Whenever a line in the records below holds the string "calculated", copy it out.

╭─ Material for the task

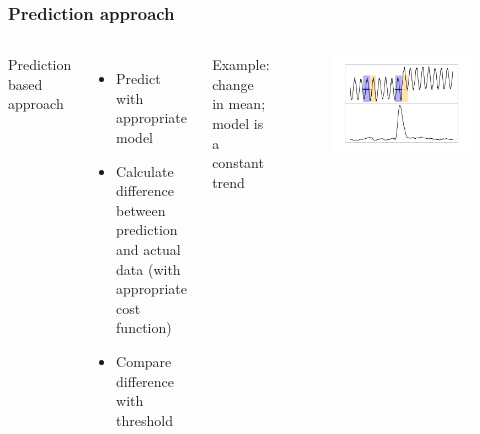 \documentclass[intlimits, 9pt, unicode]{beamer}
\begin{document}
\begin{frame}
    \frametitle{Prediction approach}
  \begin{columns}[T,onlytextwidth]
	Prediction based approach
	    \begin{itemize}
	    	\item Predict with appropriate model
		\item Calculate difference between prediction and actual data (with appropriate cost function)
		\item Compare difference with threshold
	    \end{itemize}
      Example: change in mean; model is a constant trend
      \begin{figure}
	\includegraphics[scale=0.2]{images/approaches_first_5}
	\end{figure}
     \end{columns}
\end{frame}
\end{document}

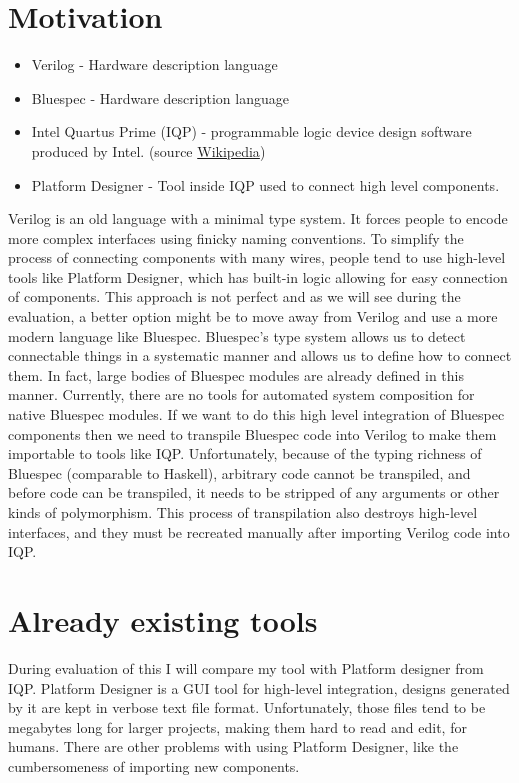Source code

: \documentclass[12pt]{report}
\begin{document}
\section{Motivation}
\begin{tcolorbox}[title=Vocabulary]
    \begin{itemize}
        \item Verilog - Hardware description language
        \item Bluespec - Hardware description language
        \item Intel Quartus Prime (IQP) - programmable logic device design software produced by Intel. (source \href{https://en.wikipedia.org/wiki/Intel_Quartus_Prime}{Wikipedia})
        \item Platform Designer - Tool inside IQP used to connect high level components.
    \end{itemize}
\end{tcolorbox}
Verilog is an old language with a minimal type system. It forces people to encode more complex interfaces using finicky naming conventions. To simplify the process of connecting components with many wires, people tend to use high-level tools like Platform Designer, which has built-in logic allowing for easy connection of components. This approach is not perfect and as we will see during the evaluation, a better option might be to move away from Verilog and use a more modern language like Bluespec. Bluespec's type system allows us to detect connectable things in a systematic manner and allows us to define how to connect them. In fact, large bodies of Bluespec modules are already defined in this manner. Currently, there are no tools for automated system composition for native Bluespec modules. If we want to do this high level integration of Bluespec components then we need to transpile Bluespec code into Verilog to make them importable to tools like IQP. Unfortunately, because of the typing richness of Bluespec (comparable to Haskell), arbitrary code cannot be transpiled, and before code can be transpiled, it needs to be stripped of any arguments or other kinds of polymorphism. This process of transpilation also destroys high-level interfaces, and they must be recreated manually after importing Verilog code into IQP.

\section{Already existing tools}
During evaluation of this I will compare my tool with Platform designer from IQP. 
Platform Designer is a GUI tool for high-level integration, designs generated by it are kept in verbose text file format. Unfortunately, those files tend to be megabytes long for larger projects, making them hard to read and edit, for humans. 
There are other problems with using Platform Designer, like the cumbersomeness of importing new components.
\end{document}

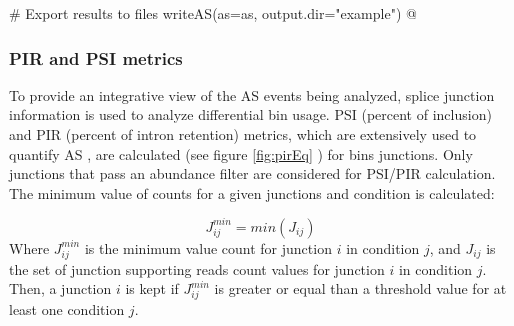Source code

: \documentclass{article}
\begin{document}
# Export results to files
writeAS(as=as, output.dir="example")
@

\subsubsection{PIR and PSI metrics}
\label{sec:psir}
To provide an integrative view of the AS events being analyzed, splice junction
information is used to analyze differential bin usage. PSI (percent of
inclusion) and PIR (percent of intron retention) metrics, which are extensively
used to quantify AS \cite{pmid21057496}, are calculated (see figure
\ref{fig:pirEq} ) for bins junctions. Only junctions that pass an abundance
filter are considered for PSI/PIR calculation. The minimum value of
counts for a given junctions and condition is calculated:

\begin{equation}
  J^{min}_{ij} = min( J_{ij} )
\end{equation}
Where $J^{min}_{ij}$ is the minimum value count for junction $i$ in condition
$j$, and $J_{ij}$ is the set of junction supporting reads count values for
junction $i$ in condition $j$. Then, a junction $i$ is kept if $J^{min}_{ij}$ is 
greater or equal than a threshold value for at least one condition $j$.
\end{document}
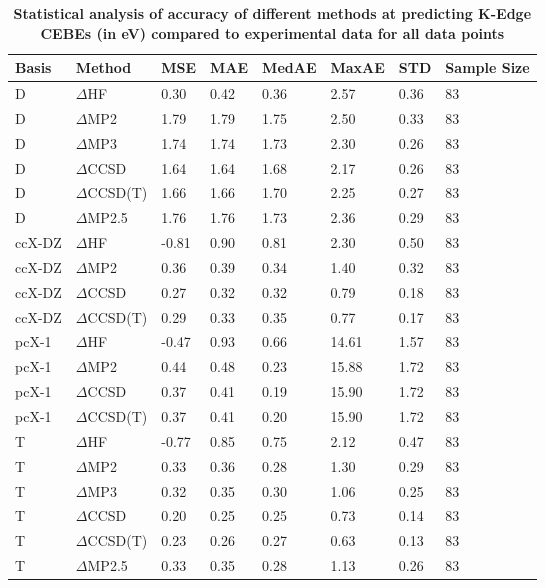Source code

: \begin{table}
  \caption{\textbf{Statistical analysis of accuracy of different methods at predicting K-Edge CEBEs (in eV) compared to experimental data for all data points}}
  \label{tbl:method-all-summary}
  \begin{tabular}{l l l l l l l l }
    \toprule
    \textbf{Basis} & \textbf{Method} & \textbf{MSE} & \textbf{MAE} & \textbf{MedAE} & \textbf{MaxAE} & \textbf{STD} & \textbf{Sample Size} \\ 
    \midrule
    D & $\Delta$HF & 0.30 & 0.42 & 0.36 & 2.57 & 0.36 & 83 \\ 
    D & $\Delta$MP2 & 1.79 & 1.79 & 1.75 & 2.50 & 0.33 & 83 \\ 
    D & $\Delta$MP3 & 1.74 & 1.74 & 1.73 & 2.30 & 0.26 & 83 \\ 
    D & $\Delta$CCSD & 1.64 & 1.64 & 1.68 & 2.17 & 0.26 & 83 \\ 
    D & $\Delta$CCSD(T) & 1.66 & 1.66 & 1.70 & 2.25 & 0.27 & 83 \\ 
    D & $\Delta$MP2.5 & 1.76 & 1.76 & 1.73 & 2.36 & 0.29 & 83 \\ 
    ccX-DZ & $\Delta$HF & -0.81 & 0.90 & 0.81 & 2.30 & 0.50 & 83 \\ 
    ccX-DZ & $\Delta$MP2 & 0.36 & 0.39 & 0.34 & 1.40 & 0.32 & 83 \\ 
    ccX-DZ & $\Delta$CCSD & 0.27 & 0.32 & 0.32 & 0.79 & 0.18 & 83 \\ 
    ccX-DZ & $\Delta$CCSD(T) & 0.29 & 0.33 & 0.35 & 0.77 & 0.17 & 83 \\ 
    pcX-1 & $\Delta$HF & -0.47 & 0.93 & 0.66 & 14.61 & 1.57 & 83 \\ 
    pcX-1 & $\Delta$MP2 & 0.44 & 0.48 & 0.23 & 15.88 & 1.72 & 83 \\ 
    pcX-1 & $\Delta$CCSD & 0.37 & 0.41 & 0.19 & 15.90 & 1.72 & 83 \\ 
    pcX-1 & $\Delta$CCSD(T) & 0.37 & 0.41 & 0.20 & 15.90 & 1.72 & 83 \\ 
    T & $\Delta$HF & -0.77 & 0.85 & 0.75 & 2.12 & 0.47 & 83 \\ 
    T & $\Delta$MP2 & 0.33 & 0.36 & 0.28 & 1.30 & 0.29 & 83 \\ 
    T & $\Delta$MP3 & 0.32 & 0.35 & 0.30 & 1.06 & 0.25 & 83 \\ 
    T & $\Delta$CCSD & 0.20 & 0.25 & 0.25 & 0.73 & 0.14 & 83 \\ 
    T & $\Delta$CCSD(T) & 0.23 & 0.26 & 0.27 & 0.63 & 0.13 & 83 \\ 
    T & $\Delta$MP2.5 & 0.33 & 0.35 & 0.28 & 1.13 & 0.26 & 83 \\ 

\end{tabular}
\end{table}
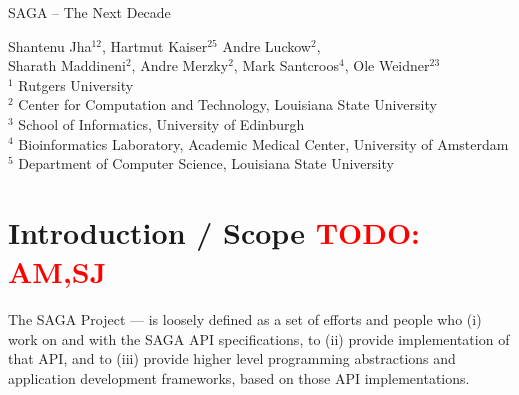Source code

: \documentclass{article}
\newcommand{\B}[1]{\textbf{#1}}
\newcommand{\todo}[1]{{\textcolor{red}{\B{TODO:} #1 }}}
\begin{document}
\begin{center}
 {\Large SAGA -- The Next Decade}
\end{center}

{
 {
  \centering
  Shantenu Jha$^{12}$,
  Hartmut Kaiser$^{25}$
  Andre Luckow$^{2}$,\\
  Sharath Maddineni$^{2}$,
  Andre Merzky$^{2}$,
  Mark Santcroos$^{4}$,
  Ole Weidner$^{23}$
  \\[0.4em]
  }
 \noindent
 \tiny
 $^1$ Rutgers University\\[-1.0em]
 $^2$ Center for Computation and Technology, Louisiana State University\\[-1.0em]
 $^3$ School of Informatics, University of Edinburgh \\[-1.0em]
 $^4$ Bioinformatics Laboratory, Academic Medical Center, University of Amsterdam\\[-1.0em]
 $^5$ Department of Computer Science, Louisiana State University\\[-1.0em]
}

\begin{abstract}

  
  The SAGA Project (as described below) has grown over time and
  evolved with the ``infrastructure''. In this paper, we provide a
  retrospective -- an analysis of how where we are with respect to how
  and where would be, as well as a forward looking evolution and
  growth trajectory.  This paper is a summary of that process, and of
  our consolidation as a project.



\end{abstract}


\section{Introduction / Scope \todo{AM,SJ}}
\label{sec:intro}

 
The SAGA Project --- is loosely defined as a set of
efforts and people who (i) work on and with the SAGA API
specifications, to (ii) provide implementation of that API, and to
(iii) provide higher level programming abstractions and application
development frameworks, based on those API implementations.  
\end{document}
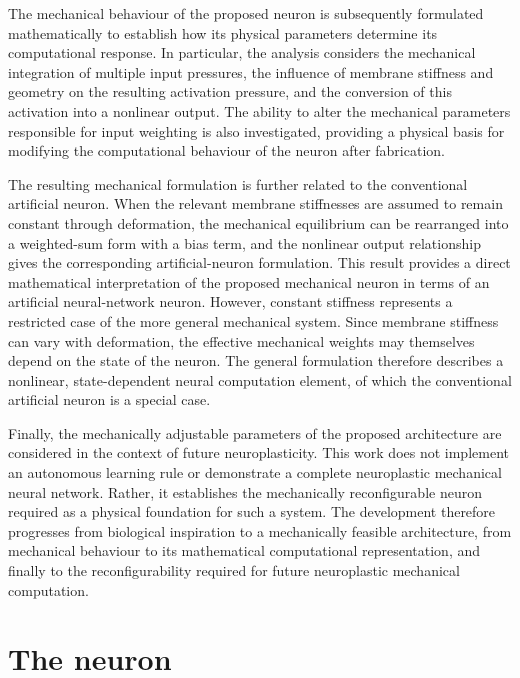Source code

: \documentclass[11pt,a4paper]{article}
\numberwithin{equation}{section}
\begin{document}
The mechanical behaviour of the proposed neuron is subsequently formulated mathematically to establish how its
physical parameters determine its computational response. In particular, the analysis considers the mechanical
integration of multiple input pressures, the influence of membrane stiffness and geometry on the resulting
activation pressure, and the conversion of this activation into a nonlinear output. The ability to alter the
mechanical parameters responsible for input weighting is also investigated, providing a physical basis for
modifying the computational behaviour of the neuron after fabrication.

The resulting mechanical formulation is further related to the conventional artificial neuron. When the relevant
membrane stiffnesses are assumed to remain constant through deformation, the mechanical equilibrium can be
rearranged into a weighted-sum form with a bias term, and the nonlinear output relationship gives the corresponding
artificial-neuron formulation. This result provides a direct mathematical interpretation of the proposed mechanical
neuron in terms of an artificial neural-network neuron. However, constant stiffness represents a restricted case of
the more general mechanical system. Since membrane stiffness can vary with deformation, the effective mechanical
weights may themselves depend on the state of the neuron. The general formulation therefore describes a nonlinear,
state-dependent neural computation element, of which the conventional artificial neuron is a special case.

Finally, the mechanically adjustable parameters of the proposed architecture are considered in the context of
future neuroplasticity. This work does not implement an autonomous learning rule or demonstrate a complete
neuroplastic mechanical neural network. Rather, it establishes the mechanically reconfigurable neuron required as a
physical foundation for such a system. The development therefore progresses from biological inspiration to a
mechanically feasible architecture, from mechanical behaviour to its mathematical computational representation, and
finally to the reconfigurability required for future neuroplastic mechanical computation.

\section{The neuron}
\end{document}

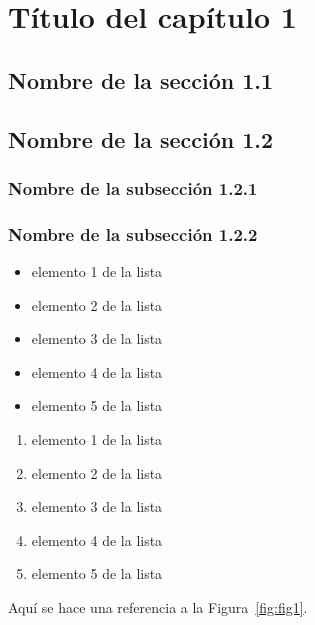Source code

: \chapter{Título del capítulo 1}

\section{Nombre de la sección 1.1}

\lipsum[1-5]

\section{Nombre de la sección 1.2}

\lipsum[8]

\subsection{Nombre de la subsección 1.2.1}

\lipsum[11-12]

\subsection{Nombre de la subsección 1.2.2}

\lipsum[14-15]

\begin{itemize}
    \item elemento 1 de la lista
    \item elemento 2 de la lista
    \item elemento 3 de la lista
    \item elemento 4 de la lista
    \item elemento 5 de la lista
\end{itemize}

\lipsum[17]

\begin{enumerate}
    \item elemento 1 de la lista
    \item elemento 2 de la lista
    \item elemento 3 de la lista
    \item elemento 4 de la lista
    \item elemento 5 de la lista
\end{enumerate}

\lipsum[18]

Aquí se hace una referencia a la Figura~\ref{fig:fig1}.

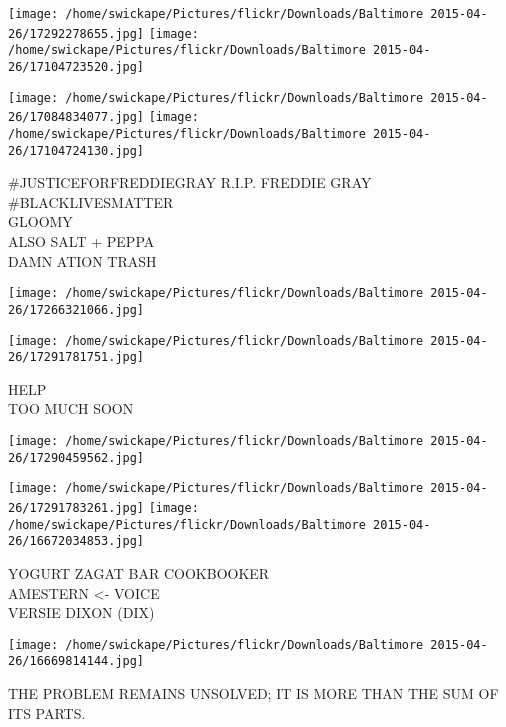 \documentclass[10pt,letterpaper]{article}
\begin{document}
\texttt{[image: /home/swickape/Pictures/flickr/Downloads/Baltimore 2015-04-26/17292278655.jpg]}
\texttt{[image: /home/swickape/Pictures/flickr/Downloads/Baltimore 2015-04-26/17104723520.jpg]}

\texttt{[image: /home/swickape/Pictures/flickr/Downloads/Baltimore 2015-04-26/17084834077.jpg]}
\texttt{[image: /home/swickape/Pictures/flickr/Downloads/Baltimore 2015-04-26/17104724130.jpg]}

\#JUSTICEFORFREDDIEGRAY R.I.P. FREDDIE GRAY \#BLACKLIVESMATTER\\
GLOOMY\\
ALSO SALT + PEPPA\\
DAMN ATION TRASH\\
\pagebreak

\texttt{[image: /home/swickape/Pictures/flickr/Downloads/Baltimore 2015-04-26/17266321066.jpg]}

\vspace{0.25in}
\texttt{[image: /home/swickape/Pictures/flickr/Downloads/Baltimore 2015-04-26/17291781751.jpg]}

HELP\\
TOO MUCH SOON\\
\pagebreak

\texttt{[image: /home/swickape/Pictures/flickr/Downloads/Baltimore 2015-04-26/17290459562.jpg]}

\vspace{0.25in}
\texttt{[image: /home/swickape/Pictures/flickr/Downloads/Baltimore 2015-04-26/17291783261.jpg]}
\texttt{[image: /home/swickape/Pictures/flickr/Downloads/Baltimore 2015-04-26/16672034853.jpg]}

YOGURT ZAGAT BAR COOKBOOKER\\
AMESTERN <{-} VOICE\\
VERSIE DIXON (DIX)\\
\pagebreak

\texttt{[image: /home/swickape/Pictures/flickr/Downloads/Baltimore 2015-04-26/16669814144.jpg]}

THE PROBLEM REMAINS UNSOLVED; IT IS MORE THAN THE SUM OF ITS PARTS.\\
\pagebreak
\end{document}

╰─

*Response:*
used to quantify AS \cite{pmid21057496}, are calculated (see figure
counts for a given junctions and condition is calculated:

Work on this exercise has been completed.